Thanks to Moore's law, and of course gravity, thermodynamics, general relativity and a whole Oscar speech of other such laws of universal grammar (until we realise the naivety of our language) , technology and software design have finally caught me up. There's now little excuse not to have a functioning website that looks half decent that you can manage yourself...
Unfortunately something technology can't help with is making informed, "correct" decisions about what the hell to put on your new shiny website. No pressure, just how you and your work are going to be represented to possibly most of civilisation. I'm often the guy whose left the house without looking in a mirror and my hair is doing something people would pay to see at a circus (though those sort of acts are thankfully banned in these enlightened times). I wonder around blissfuly unaware until someone has taken a picture which I end up seeing much later or I catch myself in reflection and have to pop another "sinking feeling" into a jar and put it in the larder of other such jars who are all sighing at each other in a chorus of resigned, slight personal disappointment. Though the larder door is shut it's with that muffled soundtrack that my mind has to choose the images that I present to the world. Some are thankfully obvious but most are not and I end up playing decision tennis with myself until you have to "eenie meenie" your way out of it.
The next hurdle is categorisation.
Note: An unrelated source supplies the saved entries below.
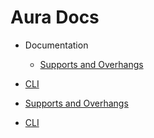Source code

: # Aura Docs 

* Documentation
  * [Supports and Overhangs](supports/)

* [CLI](cli/)

* [Supports and Overhangs](supports/)
* [CLI](cli/)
So when is a tree in a landscape "Landscape" or "Plant"? when is a chef "People" or "Food"? and where the hell do I put the hovering surfboard shot...? You've then got documentary, as a narrative they work as a whole but out of context not so strong, so how do you present that...? The process has lead me through my back catalogue, it's revealed passed naivety, great things I've overlooked and had me plugging in and unplugging hard drives like a reluctant plate spinner.
What you see presented on the site now is the decisions I've made thus far, will they change? Undoubtedly, but it's something, a start. We'll see what happens.